__Directions__: Go through the entries below, count every line with the string "image", and answer with only that number.

__Data for analysis__:
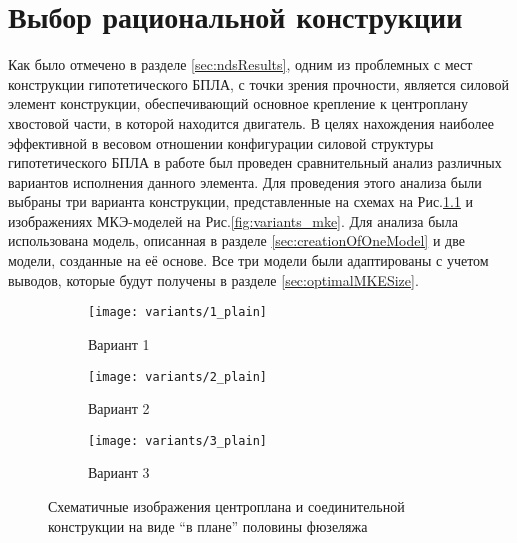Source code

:  
\chapter{Выбор рациональной конструкции}
Как было отмечено в разделе \ref{sec:ndsResults}, одним из проблемных с мест конструкции гипотетического БПЛА, с точки зрения прочности, является силовой элемент конструкции, обеспечивающий основное крепление к центроплану хвостовой части, в которой находится двигатель. В целях нахождения наиболее эффективной в весовом отношении конфигурации силовой структуры гипотетического БПЛА в работе был проведен сравнительный анализ различных вариантов исполнения данного элемента. Для проведения этого анализа были выбраны три варианта конструкции, представленные на схемах на Рис.\ref{fig:variants_plain} и изображениях МКЭ-моделей на Рис.\ref{fig:variants_mke}. Для анализа была использована модель, описанная в разделе \ref{sec:creationOfOneModel} и две модели, созданные на её основе. Все три модели были адаптированы с учетом выводов, которые будут получены в разделе \ref{sec:optimalMKESize}.  

\begin{figure}[H]
\centering
\captionsetup{justification=centering}
\begin{subfigure}[b]{0.32\textwidth}
\centering
	\texttt{[image: variants/1\_plain]}
	\caption{Вариант 1}
\end{subfigure}
\hspace{\fill}
\begin{subfigure}[b]{0.32\textwidth}
\centering
	\texttt{[image: variants/2\_plain]}
	\caption{Вариант 2}
\end{subfigure}
\hspace{\fill}
\begin{subfigure}[b]{0.32\textwidth}
\centering
	\texttt{[image: variants/3\_plain]}
	\caption{Вариант 3}
\end{subfigure}
\hspace{\fill}
\caption{Схематичные изображения центроплана и соединительной конструкции на виде ``в плане'' половины фюзеляжа }
\label{fig:variants_plain}
\end{figure}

__Solution to this problem__: 3